> Stored data
────────
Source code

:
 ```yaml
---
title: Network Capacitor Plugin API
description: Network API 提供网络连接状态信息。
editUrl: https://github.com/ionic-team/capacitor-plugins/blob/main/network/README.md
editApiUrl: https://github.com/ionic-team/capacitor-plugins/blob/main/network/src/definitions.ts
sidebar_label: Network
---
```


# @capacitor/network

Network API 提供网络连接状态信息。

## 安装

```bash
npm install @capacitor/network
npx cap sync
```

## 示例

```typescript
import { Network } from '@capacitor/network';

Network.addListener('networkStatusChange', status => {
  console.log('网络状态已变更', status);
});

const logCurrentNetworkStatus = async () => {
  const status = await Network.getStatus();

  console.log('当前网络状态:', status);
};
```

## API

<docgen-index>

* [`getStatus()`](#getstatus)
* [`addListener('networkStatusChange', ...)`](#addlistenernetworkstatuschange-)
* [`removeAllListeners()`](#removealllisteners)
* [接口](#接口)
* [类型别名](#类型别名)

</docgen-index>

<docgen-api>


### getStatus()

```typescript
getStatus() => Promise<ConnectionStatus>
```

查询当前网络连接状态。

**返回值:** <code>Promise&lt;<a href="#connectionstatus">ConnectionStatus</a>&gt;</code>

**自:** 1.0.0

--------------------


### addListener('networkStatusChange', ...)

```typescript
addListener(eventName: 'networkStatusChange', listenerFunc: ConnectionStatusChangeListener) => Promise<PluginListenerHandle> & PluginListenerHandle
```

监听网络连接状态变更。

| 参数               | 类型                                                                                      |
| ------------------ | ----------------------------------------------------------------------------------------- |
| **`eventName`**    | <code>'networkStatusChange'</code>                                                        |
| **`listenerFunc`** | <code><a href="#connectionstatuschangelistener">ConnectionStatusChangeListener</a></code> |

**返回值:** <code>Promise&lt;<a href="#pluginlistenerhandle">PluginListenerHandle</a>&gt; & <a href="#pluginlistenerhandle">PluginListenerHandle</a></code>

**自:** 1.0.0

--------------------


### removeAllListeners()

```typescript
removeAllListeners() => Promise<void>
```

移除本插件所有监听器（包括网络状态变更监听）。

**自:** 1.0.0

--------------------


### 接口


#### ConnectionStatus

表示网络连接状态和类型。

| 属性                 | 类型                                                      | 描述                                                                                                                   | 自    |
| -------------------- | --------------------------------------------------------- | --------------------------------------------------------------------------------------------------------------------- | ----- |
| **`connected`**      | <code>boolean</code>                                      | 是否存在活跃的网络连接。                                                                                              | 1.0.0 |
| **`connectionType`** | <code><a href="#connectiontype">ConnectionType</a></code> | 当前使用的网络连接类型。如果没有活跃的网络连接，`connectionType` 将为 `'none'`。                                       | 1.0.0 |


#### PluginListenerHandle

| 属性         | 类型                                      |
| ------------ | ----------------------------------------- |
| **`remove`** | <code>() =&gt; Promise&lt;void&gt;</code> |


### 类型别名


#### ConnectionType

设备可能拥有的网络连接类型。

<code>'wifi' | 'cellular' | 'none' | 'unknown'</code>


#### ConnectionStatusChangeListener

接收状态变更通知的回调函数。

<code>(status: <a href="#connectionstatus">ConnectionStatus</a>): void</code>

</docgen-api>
────────
> Work to complete
Scan the material above for the string "https", returning each line that contains it.

> Written solution
editUrl: https://github.com/ionic-team/capacitor-plugins/blob/main/network/README.md
editApiUrl: https://github.com/ionic-team/capacitor-plugins/blob/main/network/src/definitions.ts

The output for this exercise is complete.